In this way, the weaknesses in scalability, availability, security, automation are gradually eradicated. This is also the reason why we at Fujitsu decided to take OpenStack as the basis for our next generation cloud platform.
We are active in the community and contribute to the evolution of OpenStack many enterprise features. OpenStack is sufficiently complete and robust for many use cases.
Why does all this matter to SAP?
OpenStack offers an attractive environment for higher layers of the stack: everything the cloud heart desires: virtualization (VM-s, Docker, Rocket), PaaS (Cloud Foundry), Big Data Platform (Hadoop), cluster management (Kubernetes, Mesos), orchestration (TOSCA), service catalogs (Murano), application monitoring (Monasca).
This can not only be delivered, but also operated. This also brings us into SAP domains. It is no coincidence that SAP itself is actively involved in quite a few of the OpenStack projects mentioned.
Particularly clear deployment options exist for the Hana Cloud Platform (HCP) or Hana Enterprise Cloud (HEC).
It's not perfect yet, but OpenStack is barely five years old. SAP-specific capabilities (such as SAP application deployment, system cloning, accounting, application high availability) are not yet available.
However, the enormous potential for SAP (both for the software and for the company) is clearly visible: OpenStack on Linux can become the perfect SAP infrastructure.

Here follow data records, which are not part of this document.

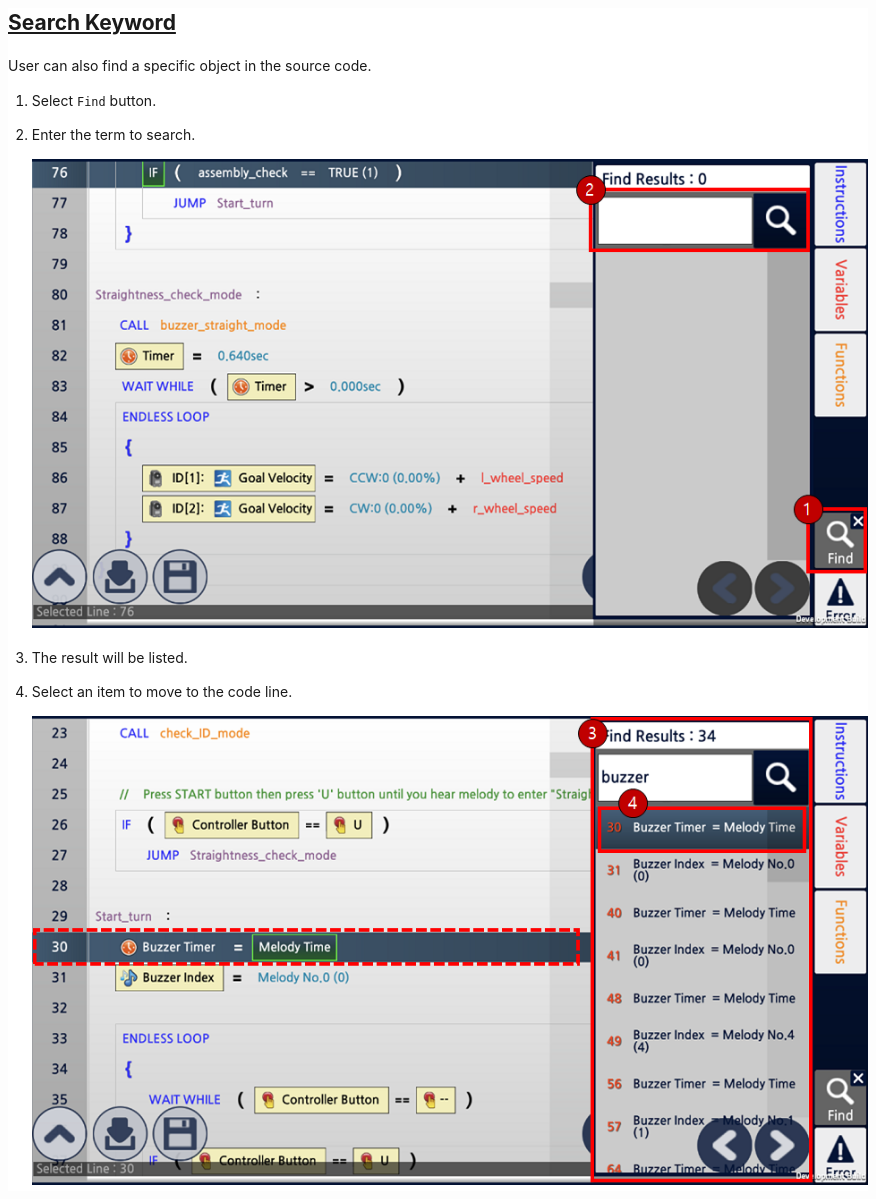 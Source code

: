 ## [Search Keyword](#search-keyword)

User can also find a specific object in the source code.

1. Select `Find` button.
2. Enter the term to search.

    ![](/assets/images/sw/rplus_mobile/r+m_task2_47.png)

3. The result will be listed.
4. Select an item to move to the code line.

    ![](/assets/images/sw/rplus_mobile/r+m_task2_48.png)
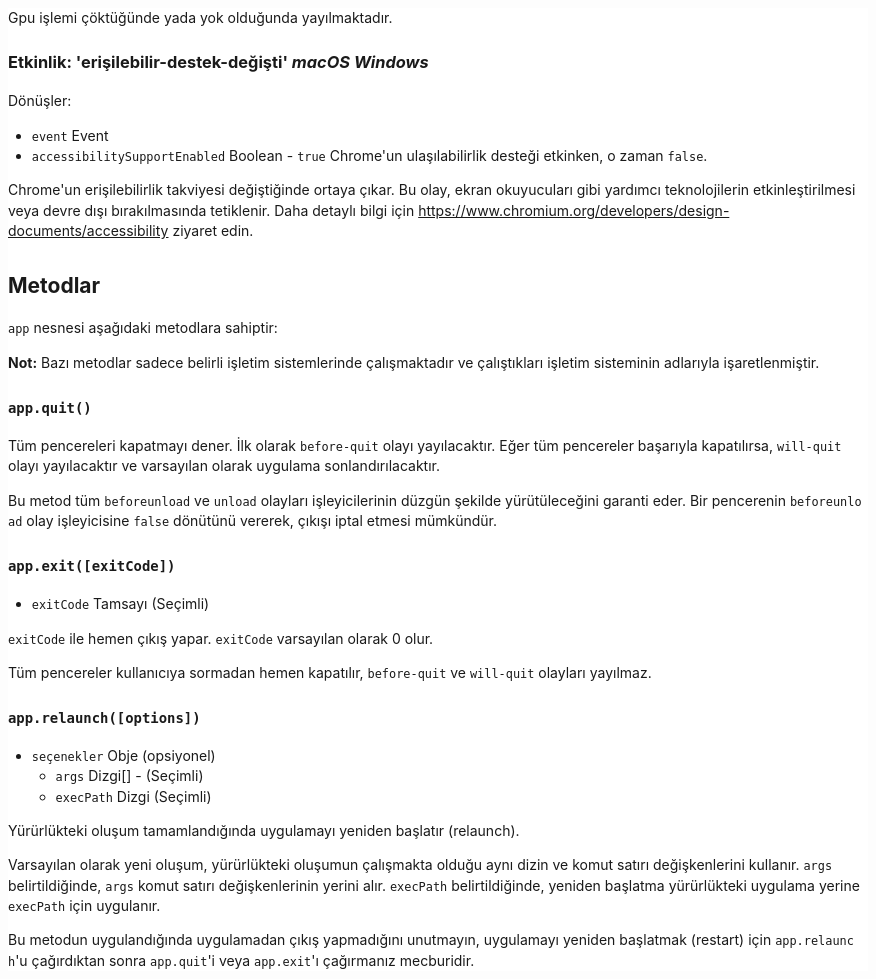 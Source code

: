 Gpu işlemi çöktüğünde yada yok olduğunda yayılmaktadır.

### Etkinlik: 'erişilebilir-destek-değişti' *macOS* *Windows*

Dönüşler:

* `event` Event
* `accessibilitySupportEnabled` Boolean - `true` Chrome'un ulaşılabilirlik desteği etkinken, o zaman `false`.

Chrome'un erişilebilirlik takviyesi değiştiğinde ortaya çıkar. Bu olay, ekran okuyucuları gibi yardımcı teknolojilerin etkinleştirilmesi veya devre dışı bırakılmasında tetiklenir. Daha detaylı bilgi için https://www.chromium.org/developers/design-documents/accessibility ziyaret edin.

## Metodlar

`app` nesnesi aşağıdaki metodlara sahiptir:

**Not:** Bazı metodlar sadece belirli işletim sistemlerinde çalışmaktadır ve çalıştıkları işletim sisteminin adlarıyla işaretlenmiştir.

### `app.quit()`

Tüm pencereleri kapatmayı dener. İlk olarak `before-quit` olayı yayılacaktır. Eğer tüm pencereler başarıyla kapatılırsa, `will-quit` olayı yayılacaktır ve varsayılan olarak uygulama sonlandırılacaktır.

Bu metod tüm `beforeunload` ve `unload` olayları işleyicilerinin düzgün şekilde yürütüleceğini garanti eder. Bir pencerenin `beforeunload` olay işleyicisine `false` dönütünü vererek, çıkışı iptal etmesi mümkündür.

### `app.exit([exitCode])`

* `exitCode` Tamsayı (Seçimli)

`exitCode` ile hemen çıkış yapar. `exitCode` varsayılan olarak 0 olur.

Tüm pencereler kullanıcıya sormadan hemen kapatılır, `before-quit` ve `will-quit` olayları yayılmaz.

### `app.relaunch([options])`

* `seçenekler` Obje (opsiyonel) 
  * `args` Dizgi[] - (Seçimli)
  * `execPath` Dizgi (Seçimli)

Yürürlükteki oluşum tamamlandığında uygulamayı yeniden başlatır (relaunch).

Varsayılan olarak yeni oluşum, yürürlükteki oluşumun çalışmakta olduğu aynı dizin ve komut satırı değişkenlerini kullanır. `args` belirtildiğinde, `args` komut satırı değişkenlerinin yerini alır. `execPath` belirtildiğinde, yeniden başlatma yürürlükteki uygulama yerine `execPath` için uygulanır.

Bu metodun uygulandığında uygulamadan çıkış yapmadığını unutmayın, uygulamayı yeniden başlatmak (restart) için `app.relaunch`'u çağırdıktan sonra `app.quit`'i veya `app.exit`'ı çağırmanız mecburidir.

The stack model of IT was invented for a reason. Sometimes you create full stacks, usually it is more beneficial if each company engages in parts of the stack.
Especially if the foundations and infrastructure have already been laid. The infrastructure develops over time and its own value creation usually shifts upwards. And at the bottom, in many cases, open source can take over. This is also true for SAP.
That fits soo!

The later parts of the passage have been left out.